# Contextual question answering

Mateusz Wojtulewicz

# Setup
I'm installing useful libraries and extracting QA datasets.

In [1]:
from IPython.display import clear_output
from google.colab import drive

drive.mount("/content/drive")

Mounted at /content/drive


In [2]:
! tar -xf drive/MyDrive/studia/9semestr/nlp/poquad.tar.gz
! unzip drive/MyDrive/studia/9semestr/nlp/simple-legal-questions-pl.zip

! git clone https://github.com/huggingface/transformers.git

! pip install git+https://github.com/huggingface/transformers
! pip install git+https://github.com/huggingface/datasets
! pip install git+https://github.com/huggingface/evaluate
! pip install sentencepiece

clear_output()
print("Done.")

Done.


# Lab

In [3]:
import random
import json

import pandas as pd

In [4]:
random.seed(77)

### Data preparation

I'm merging questions, relevant, passages and answers dataframes to create all-in-one dataframe for the next tasks.

To create a test dataset I'm using questions for which I've provided the answer (i.e. with id in range 1093-1113).

In [5]:
questions = pd.read_json("simple-legal-questions-pl/questions.jl", lines=True).rename(
    columns={"_id": "question-id"}
)
questions["question-id"] = questions["question-id"].astype(int)

relevant = pd.read_json("simple-legal-questions-pl/relevant.jl", lines=True)
relevant["question-id"] = relevant["question-id"].astype(int)

passages = pd.read_json("simple-legal-questions-pl/passages.jl", lines=True).rename(
    columns={"_id": "passage-id"}
)

answers = pd.read_json("simple-legal-questions-pl/answers.jl", lines=True)

In [6]:
df = (
    questions
    .merge(relevant, on="question-id")
    .merge(passages, on="passage-id")
    .merge(answers, on="question-id")
    .rename(columns={"text_x": "question", "text_y": "context"})
)

In [7]:
df

Unnamed: 0,question-id,question,passage-id,score_x,title,context,score_y,answer
0,22,Co się stanie jeżeli nie zostanie uiszczona op...,1994_195_223,1,Ustawa z dnia 30 czerwca 2000 r.

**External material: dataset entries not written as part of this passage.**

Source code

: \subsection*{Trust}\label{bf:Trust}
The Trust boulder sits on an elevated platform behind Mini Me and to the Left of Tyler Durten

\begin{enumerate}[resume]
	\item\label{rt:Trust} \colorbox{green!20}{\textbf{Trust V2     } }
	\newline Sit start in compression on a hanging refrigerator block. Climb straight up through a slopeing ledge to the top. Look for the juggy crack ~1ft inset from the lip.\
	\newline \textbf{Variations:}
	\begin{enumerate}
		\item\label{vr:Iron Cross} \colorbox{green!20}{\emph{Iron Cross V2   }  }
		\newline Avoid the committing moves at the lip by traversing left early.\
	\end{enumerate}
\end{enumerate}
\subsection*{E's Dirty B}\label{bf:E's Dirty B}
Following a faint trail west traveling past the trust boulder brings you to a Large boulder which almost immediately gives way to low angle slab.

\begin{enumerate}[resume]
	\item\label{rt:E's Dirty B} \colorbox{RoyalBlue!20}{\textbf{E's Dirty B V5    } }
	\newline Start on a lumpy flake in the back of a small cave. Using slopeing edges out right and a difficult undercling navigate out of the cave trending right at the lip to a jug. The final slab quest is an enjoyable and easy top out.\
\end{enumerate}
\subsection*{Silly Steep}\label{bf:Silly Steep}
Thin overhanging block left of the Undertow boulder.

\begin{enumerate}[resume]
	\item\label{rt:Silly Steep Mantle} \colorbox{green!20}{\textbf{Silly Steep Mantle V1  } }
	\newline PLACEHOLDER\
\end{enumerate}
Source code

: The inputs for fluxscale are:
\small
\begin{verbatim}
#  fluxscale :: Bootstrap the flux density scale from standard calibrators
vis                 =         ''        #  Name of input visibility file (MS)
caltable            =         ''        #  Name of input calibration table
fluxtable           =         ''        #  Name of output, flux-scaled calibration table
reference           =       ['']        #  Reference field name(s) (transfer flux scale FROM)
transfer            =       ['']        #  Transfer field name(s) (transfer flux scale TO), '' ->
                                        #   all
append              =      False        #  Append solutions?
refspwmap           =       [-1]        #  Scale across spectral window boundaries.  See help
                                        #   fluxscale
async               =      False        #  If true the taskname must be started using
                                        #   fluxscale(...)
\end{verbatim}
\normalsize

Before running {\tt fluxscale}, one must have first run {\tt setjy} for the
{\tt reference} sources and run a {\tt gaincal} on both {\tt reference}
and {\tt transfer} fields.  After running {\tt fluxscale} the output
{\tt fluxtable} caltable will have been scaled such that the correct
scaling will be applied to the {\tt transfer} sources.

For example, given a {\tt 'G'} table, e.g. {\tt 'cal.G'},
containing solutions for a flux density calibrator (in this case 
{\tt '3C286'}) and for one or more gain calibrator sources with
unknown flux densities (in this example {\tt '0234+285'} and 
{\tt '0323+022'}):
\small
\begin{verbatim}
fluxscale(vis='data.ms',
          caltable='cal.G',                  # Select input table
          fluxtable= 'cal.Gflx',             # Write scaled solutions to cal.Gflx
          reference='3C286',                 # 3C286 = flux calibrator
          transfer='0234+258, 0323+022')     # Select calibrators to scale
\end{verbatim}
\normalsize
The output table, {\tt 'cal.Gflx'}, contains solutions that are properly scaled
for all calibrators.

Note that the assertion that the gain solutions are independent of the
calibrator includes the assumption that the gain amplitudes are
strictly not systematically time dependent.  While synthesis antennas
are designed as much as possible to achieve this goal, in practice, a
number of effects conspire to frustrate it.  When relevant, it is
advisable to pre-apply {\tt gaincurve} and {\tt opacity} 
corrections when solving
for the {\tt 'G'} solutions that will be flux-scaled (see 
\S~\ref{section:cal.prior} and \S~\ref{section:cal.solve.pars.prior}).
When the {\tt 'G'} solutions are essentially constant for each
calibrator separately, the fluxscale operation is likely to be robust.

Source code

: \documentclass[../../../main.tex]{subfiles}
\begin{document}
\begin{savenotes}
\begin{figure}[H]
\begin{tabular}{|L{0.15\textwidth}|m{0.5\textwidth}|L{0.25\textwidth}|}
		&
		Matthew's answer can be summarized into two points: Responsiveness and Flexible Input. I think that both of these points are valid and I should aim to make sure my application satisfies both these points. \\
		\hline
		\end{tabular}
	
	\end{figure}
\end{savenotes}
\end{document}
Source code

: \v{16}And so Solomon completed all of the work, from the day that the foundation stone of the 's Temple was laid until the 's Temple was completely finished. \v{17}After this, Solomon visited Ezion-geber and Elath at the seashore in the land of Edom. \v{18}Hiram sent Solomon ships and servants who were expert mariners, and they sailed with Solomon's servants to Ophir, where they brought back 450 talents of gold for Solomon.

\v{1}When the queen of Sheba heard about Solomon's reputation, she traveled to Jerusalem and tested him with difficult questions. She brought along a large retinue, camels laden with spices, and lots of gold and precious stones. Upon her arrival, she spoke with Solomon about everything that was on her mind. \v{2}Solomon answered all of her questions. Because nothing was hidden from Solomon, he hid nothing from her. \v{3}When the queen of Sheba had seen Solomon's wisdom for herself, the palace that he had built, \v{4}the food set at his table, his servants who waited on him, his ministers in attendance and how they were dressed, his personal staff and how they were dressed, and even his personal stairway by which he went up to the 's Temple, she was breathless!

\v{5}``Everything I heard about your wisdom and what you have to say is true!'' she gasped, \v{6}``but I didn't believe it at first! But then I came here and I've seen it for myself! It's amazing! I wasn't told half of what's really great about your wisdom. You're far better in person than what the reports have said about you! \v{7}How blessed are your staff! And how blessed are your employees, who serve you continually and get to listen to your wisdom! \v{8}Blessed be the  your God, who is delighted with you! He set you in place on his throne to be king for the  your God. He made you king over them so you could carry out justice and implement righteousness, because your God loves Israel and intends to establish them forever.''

Prawo własnoś...,"Art. 223. 1. Opłaty jednorazowe za zgłoszenia,...",1.0,postępowanie wszczęte w wyniku dokonania zgł...
1,23,Jak uniemożliwienić osobom nieuprawnionym dos...,1999_95_57,1,Ustawa z dnia 22 stycznia 1999 r. o ochronie i...,Art. 57. W celu uniemożliwienia osobom nieupra...,1.0,należy międzyinnymi stosować wyposażenie i u...
2,24,Jaki jest tygodniowy odpoczynek kierowcy?,2001_1354_7,1,Ustawa z dnia 24 sierpnia 2001 r. o czasie pra...,Art. 7. 1. W każdym tygodniu kierowca wykorzys...,1.0,tygodniowy odpoczynek w wymiarze co najmniej 4...
3,25,Do jakich przestępstw nie ma zastosowania częś...,1999_930_20,1,Ustawa z dnia 10 września 1999 r. Kodeks karny...,Art. 20. § 1. Do przestępstw skarbowych nie ma...,1.0,do przestępstw skarbowych
4,26,Co robi sąd po wysłuchaniu głosów stron?,1997_555_408,1,Ustawa z dnia 6 czerwca 1997 r. Kodeks postępo...,Art. 408. Po wysłuchaniu głosów stron sąd niez...,1.0,po wysłuchaniu głosów stron sąd niezwłocznie...
...,...,...,...,...,...,...,...,...
319,1432,Jakim przepisom podlegają przychody kościelnyc...,1995_479_29,1,Ustawa z dnia 30 czerwca 1995 r. o stosunku Pa...,Art. 29. 1. Majątek i przychody kościelnych os...,1.0,"ogólnym przepisom podatkowym, z wyjątkami okre..."
320,1433,Jakim przepisom podlegają przychody kościelnyc...,1995_482_27,1,Ustawa z dnia 30 czerwca 1995 r. o stosunku Pa...,Art. 27. 1. Majątek i przychody kościelnych os...,1.0,"ogólnym przepisom podatkowym, z wyjątkami okre..."
321,1434,Jakim przepisom podlegają przychody kościelnyc...,1997_554_19,1,Ustawa z dnia 13 maja 1994 r. o stosunku Państ...,Art. 19. 1. Majątek i przychody kościelnych os...,1.0,"ogólnym przepisom podatkowym, a w szczególnośc..."
322,1435,Jakim przepisom podlegają przychody kościelnyc...,1995_481_28,1,Ustawa z dnia 30 czerwca 1995 r. o stosunku Pa...,Art. 28. 1. Majątek i przychody Kościoła oraz ...,1.0,"ogólnym przepisom podatkowym, z wyjątkami okre..."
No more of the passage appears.